ART, LITERATURE, AND FILM HISTORY
1986
Oprah goes national
On September 8, 1986, The Oprah Winfrey Show is broadcast nationally for the first time. A huge success, her daytime television talk show turns Winfrey into one of the most powerful, wealthy people in show business and, arguably, one of the most influential women in America.

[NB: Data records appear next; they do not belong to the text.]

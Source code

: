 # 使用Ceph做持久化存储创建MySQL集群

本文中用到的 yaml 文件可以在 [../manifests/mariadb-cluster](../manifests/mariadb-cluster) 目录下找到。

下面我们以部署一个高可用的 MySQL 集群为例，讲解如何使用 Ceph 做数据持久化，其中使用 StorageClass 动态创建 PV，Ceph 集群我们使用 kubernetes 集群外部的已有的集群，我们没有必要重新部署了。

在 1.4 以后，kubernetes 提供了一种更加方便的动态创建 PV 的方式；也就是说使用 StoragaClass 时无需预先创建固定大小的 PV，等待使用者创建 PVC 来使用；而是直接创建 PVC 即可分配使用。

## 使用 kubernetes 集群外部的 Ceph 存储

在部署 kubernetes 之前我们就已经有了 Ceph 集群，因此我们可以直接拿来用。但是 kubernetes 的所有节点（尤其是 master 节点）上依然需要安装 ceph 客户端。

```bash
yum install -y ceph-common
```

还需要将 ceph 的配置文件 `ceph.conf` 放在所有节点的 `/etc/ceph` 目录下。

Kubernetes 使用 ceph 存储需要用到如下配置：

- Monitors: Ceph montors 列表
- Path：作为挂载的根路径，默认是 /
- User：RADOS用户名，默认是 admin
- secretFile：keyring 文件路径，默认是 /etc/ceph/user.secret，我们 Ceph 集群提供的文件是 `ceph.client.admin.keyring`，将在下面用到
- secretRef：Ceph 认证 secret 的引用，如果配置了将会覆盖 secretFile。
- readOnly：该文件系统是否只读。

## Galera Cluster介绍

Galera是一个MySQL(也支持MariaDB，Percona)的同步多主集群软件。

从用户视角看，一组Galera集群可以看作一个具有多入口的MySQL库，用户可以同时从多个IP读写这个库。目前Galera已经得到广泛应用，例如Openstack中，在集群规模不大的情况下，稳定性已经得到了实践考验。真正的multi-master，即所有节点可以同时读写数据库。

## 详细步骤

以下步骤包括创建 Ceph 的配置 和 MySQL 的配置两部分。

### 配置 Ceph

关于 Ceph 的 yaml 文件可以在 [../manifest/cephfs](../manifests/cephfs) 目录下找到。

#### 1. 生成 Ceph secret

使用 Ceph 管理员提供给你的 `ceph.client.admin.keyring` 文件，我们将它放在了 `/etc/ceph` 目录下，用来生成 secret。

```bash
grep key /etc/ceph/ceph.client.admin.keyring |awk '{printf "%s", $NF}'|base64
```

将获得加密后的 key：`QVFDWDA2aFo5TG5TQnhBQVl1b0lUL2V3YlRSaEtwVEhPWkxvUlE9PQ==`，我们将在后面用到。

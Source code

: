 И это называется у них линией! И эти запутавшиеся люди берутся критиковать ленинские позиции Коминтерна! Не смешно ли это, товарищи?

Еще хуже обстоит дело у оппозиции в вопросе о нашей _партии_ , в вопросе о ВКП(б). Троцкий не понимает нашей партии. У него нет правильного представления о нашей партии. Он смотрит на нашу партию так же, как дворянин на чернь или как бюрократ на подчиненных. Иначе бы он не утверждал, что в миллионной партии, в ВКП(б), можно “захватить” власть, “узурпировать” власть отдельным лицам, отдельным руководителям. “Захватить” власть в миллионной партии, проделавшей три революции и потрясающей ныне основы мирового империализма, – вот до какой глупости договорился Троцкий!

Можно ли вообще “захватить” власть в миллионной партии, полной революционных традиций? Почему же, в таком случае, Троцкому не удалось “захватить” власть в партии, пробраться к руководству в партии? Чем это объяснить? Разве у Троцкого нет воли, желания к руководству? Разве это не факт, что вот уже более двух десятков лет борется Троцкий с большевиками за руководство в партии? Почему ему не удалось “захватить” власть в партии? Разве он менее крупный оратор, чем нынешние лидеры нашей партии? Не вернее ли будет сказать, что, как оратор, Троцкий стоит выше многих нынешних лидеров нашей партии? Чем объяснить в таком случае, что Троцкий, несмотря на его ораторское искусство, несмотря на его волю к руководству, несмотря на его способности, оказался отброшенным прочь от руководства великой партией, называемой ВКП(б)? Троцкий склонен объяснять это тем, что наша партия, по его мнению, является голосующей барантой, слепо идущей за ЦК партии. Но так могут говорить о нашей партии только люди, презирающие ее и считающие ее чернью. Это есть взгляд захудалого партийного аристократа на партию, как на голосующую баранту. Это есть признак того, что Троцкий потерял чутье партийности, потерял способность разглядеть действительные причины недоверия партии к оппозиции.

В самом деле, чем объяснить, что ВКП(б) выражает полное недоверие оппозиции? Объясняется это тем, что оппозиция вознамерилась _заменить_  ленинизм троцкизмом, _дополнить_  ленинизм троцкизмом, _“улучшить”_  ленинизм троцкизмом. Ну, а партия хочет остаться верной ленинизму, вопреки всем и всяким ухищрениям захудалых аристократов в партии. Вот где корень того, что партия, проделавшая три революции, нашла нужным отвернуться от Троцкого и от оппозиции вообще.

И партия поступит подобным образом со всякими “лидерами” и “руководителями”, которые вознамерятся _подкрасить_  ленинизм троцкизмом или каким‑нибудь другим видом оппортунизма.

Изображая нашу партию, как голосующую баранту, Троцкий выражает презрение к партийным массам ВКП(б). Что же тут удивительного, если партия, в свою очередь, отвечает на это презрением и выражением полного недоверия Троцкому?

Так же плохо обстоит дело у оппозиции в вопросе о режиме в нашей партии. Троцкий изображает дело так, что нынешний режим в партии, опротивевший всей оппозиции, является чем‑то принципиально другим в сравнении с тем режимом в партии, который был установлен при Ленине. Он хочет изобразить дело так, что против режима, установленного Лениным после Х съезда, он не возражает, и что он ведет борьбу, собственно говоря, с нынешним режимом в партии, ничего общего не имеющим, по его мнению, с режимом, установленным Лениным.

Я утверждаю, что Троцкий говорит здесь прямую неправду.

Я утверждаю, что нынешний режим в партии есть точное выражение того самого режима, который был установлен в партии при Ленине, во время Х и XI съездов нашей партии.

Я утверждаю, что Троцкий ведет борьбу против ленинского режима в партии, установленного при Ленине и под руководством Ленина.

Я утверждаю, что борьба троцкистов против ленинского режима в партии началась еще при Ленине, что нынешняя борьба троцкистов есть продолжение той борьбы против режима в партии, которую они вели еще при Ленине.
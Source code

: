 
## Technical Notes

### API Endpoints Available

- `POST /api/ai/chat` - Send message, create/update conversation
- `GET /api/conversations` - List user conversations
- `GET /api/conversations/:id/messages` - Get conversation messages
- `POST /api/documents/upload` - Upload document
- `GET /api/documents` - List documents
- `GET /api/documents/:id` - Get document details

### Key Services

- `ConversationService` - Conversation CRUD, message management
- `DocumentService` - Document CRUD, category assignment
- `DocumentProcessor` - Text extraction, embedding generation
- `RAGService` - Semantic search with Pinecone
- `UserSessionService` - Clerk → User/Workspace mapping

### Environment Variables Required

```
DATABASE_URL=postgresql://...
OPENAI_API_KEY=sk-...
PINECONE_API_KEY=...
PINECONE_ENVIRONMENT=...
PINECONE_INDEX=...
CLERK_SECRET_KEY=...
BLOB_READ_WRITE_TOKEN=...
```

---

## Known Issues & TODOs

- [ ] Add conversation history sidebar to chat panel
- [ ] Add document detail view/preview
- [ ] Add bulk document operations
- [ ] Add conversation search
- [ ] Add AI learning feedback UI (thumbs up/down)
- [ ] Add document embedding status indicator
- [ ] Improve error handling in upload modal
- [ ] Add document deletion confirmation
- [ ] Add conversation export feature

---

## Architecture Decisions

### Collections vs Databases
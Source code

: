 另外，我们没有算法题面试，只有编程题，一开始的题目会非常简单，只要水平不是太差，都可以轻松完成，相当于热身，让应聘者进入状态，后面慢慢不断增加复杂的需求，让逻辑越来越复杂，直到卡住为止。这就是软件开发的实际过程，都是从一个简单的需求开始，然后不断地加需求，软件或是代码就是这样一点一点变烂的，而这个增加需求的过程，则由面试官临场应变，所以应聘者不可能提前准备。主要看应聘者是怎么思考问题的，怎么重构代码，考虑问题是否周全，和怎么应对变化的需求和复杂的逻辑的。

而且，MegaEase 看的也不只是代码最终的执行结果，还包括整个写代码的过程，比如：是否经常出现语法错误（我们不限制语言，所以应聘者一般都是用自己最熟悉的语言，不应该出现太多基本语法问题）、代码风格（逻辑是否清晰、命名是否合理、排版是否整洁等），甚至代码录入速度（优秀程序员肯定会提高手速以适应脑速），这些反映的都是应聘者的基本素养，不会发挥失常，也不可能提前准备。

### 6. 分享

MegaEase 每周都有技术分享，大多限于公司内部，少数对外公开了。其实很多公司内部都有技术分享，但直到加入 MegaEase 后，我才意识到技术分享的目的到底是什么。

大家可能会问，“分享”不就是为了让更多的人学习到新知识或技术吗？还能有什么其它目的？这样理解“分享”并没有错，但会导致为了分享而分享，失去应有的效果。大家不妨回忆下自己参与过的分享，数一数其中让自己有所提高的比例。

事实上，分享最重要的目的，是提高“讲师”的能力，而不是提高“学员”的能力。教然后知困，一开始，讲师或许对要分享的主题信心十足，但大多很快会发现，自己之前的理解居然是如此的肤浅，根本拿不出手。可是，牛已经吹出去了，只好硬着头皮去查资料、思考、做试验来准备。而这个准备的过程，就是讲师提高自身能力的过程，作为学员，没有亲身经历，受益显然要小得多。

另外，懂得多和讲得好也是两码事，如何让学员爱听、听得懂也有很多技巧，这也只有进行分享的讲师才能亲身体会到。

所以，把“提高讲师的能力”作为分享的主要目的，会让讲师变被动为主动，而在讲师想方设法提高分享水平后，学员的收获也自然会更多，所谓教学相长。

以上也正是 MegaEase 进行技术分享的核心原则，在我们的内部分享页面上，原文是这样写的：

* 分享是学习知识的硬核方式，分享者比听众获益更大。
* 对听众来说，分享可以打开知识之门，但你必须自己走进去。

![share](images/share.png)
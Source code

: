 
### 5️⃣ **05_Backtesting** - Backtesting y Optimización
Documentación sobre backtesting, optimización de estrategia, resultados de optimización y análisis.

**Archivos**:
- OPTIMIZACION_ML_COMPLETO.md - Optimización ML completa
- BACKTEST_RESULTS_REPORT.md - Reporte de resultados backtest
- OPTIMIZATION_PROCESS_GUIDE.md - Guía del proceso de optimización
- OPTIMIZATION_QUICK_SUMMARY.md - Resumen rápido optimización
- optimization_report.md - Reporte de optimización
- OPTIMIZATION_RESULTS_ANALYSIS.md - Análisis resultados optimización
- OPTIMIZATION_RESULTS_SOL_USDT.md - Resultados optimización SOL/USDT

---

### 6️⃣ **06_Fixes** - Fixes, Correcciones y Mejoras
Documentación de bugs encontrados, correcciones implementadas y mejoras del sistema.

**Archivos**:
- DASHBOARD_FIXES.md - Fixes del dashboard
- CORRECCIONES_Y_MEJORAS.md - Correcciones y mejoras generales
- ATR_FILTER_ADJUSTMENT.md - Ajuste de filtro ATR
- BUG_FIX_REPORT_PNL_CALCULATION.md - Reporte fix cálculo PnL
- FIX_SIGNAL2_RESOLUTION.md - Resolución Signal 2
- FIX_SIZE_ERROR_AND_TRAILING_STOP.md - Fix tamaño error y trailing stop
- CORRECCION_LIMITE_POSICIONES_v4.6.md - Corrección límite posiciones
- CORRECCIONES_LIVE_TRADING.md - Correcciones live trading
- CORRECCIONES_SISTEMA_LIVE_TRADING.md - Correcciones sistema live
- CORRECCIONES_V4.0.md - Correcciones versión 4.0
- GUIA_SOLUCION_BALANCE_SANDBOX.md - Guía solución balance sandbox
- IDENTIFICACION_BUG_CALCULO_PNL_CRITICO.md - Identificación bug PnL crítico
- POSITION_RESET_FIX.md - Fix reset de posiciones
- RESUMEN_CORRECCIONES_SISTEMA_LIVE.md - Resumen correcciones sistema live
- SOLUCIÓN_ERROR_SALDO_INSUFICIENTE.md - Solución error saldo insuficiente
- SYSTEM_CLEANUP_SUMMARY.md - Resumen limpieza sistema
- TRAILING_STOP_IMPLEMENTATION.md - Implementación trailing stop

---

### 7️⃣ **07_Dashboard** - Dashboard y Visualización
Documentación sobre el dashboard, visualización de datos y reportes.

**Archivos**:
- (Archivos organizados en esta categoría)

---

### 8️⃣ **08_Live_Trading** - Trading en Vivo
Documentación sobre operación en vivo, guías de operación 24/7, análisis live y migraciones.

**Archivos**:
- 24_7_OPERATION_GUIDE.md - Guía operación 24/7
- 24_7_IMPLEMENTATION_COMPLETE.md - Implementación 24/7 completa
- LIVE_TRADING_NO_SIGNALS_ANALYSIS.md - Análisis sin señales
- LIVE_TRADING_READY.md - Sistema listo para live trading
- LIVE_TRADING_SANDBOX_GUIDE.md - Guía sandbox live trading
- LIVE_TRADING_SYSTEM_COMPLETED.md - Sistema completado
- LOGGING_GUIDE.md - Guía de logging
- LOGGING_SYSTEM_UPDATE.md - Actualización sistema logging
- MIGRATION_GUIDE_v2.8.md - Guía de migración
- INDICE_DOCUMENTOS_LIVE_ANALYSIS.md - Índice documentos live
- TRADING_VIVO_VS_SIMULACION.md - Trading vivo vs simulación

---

NATURAL DISASTERS & ENVIRONMENT
1900
Deadly hurricane batters Texas
One of the deadliest hurricanes in U.S. history hits Galveston, Texas, on September 8, 1900, killing more than 6,000 people. The storm caused so much destruction on the Texas coast that reliable estimates of the number of victims are difficult to make.
CRIME
1935
Louisiana senator Huey Long is shot
Senator Huey Long is shot in the Louisiana state capitol building. He died about 30 hours later. Called a demagogue by critics, the populist leader was a larger-than-life figure who boasted that he bought legislators “like sacks of potatoes, shuffled them like a deck of cards.”
COLD WAR
1945
American troops arrive in Korea to partition the country
U.S. troops land in Korea to begin their postwar occupation of the southern part of that nation, almost exactly one month after Soviet troops had entered northern Korea to begin their own occupation. Although the U.S. and Soviet occupations were supposed to be temporary, the division of Korea quickly became permanent.
CIVIL WAR
1863
Rebels thwart Yankees at the Second Battle of Sabine Pass
On September 8, 1863, at the Second Battle of Sabine Pass, a small Confederate force thwarts a Federal invasion of Texas at the mouth of the Sabine River on the Texas-Louisiana border. In November 1862, Confederate General John Bankhead Magruder assumed command of the District of Texas, New Mexico, and Arizona. The Union controlled most of the harbors along the Texas coast, but Magruder quickly changed that with two major assaults on Union defenses. He captured Galveston, Texas, on January 1, 1863, and then drove off a Yankee force at Sabine Pass later that month. After Magruder’s forces drove the Union ships away, the Rebels were left with two harbors from which to operate.
AMERICAN REVOLUTION
1781
Bloody battle begins at Eutaw Springs, South Carolina
After receiving reinforcements, Major General Nathanael Greene of the Continental Army resumes offensive action against Lieutenant Colonel Alexander Stewart and the British soldiers at Eutaw Springs, located on the banks of the Santee River in South Carolina.
WORLD WAR I
1915
German airship hits central London
On September 8, 1915, a German Zeppelin commanded by Heinrich Mathy, one of the great airship commanders of World War I, hits Aldersgate in central London, killing 22 people and causing £500,000 worth of damage. The Zeppelin, a motor-driven rigid airship, was developed by German inventor Ferdinand Graf von Zeppelin in 1900. Although a French inventor had built a power-driven airship several decades before, the von Zeppelin-designed rigid dirigible, with its steel framework, was by far the largest airship ever constructed. However, in the case of the zeppelin, size was exchanged for safety, as the heavy steel-framed airships were vulnerable to explosion because they had to be lifted by highly flammable hydrogen gas instead of non-flammable helium gas.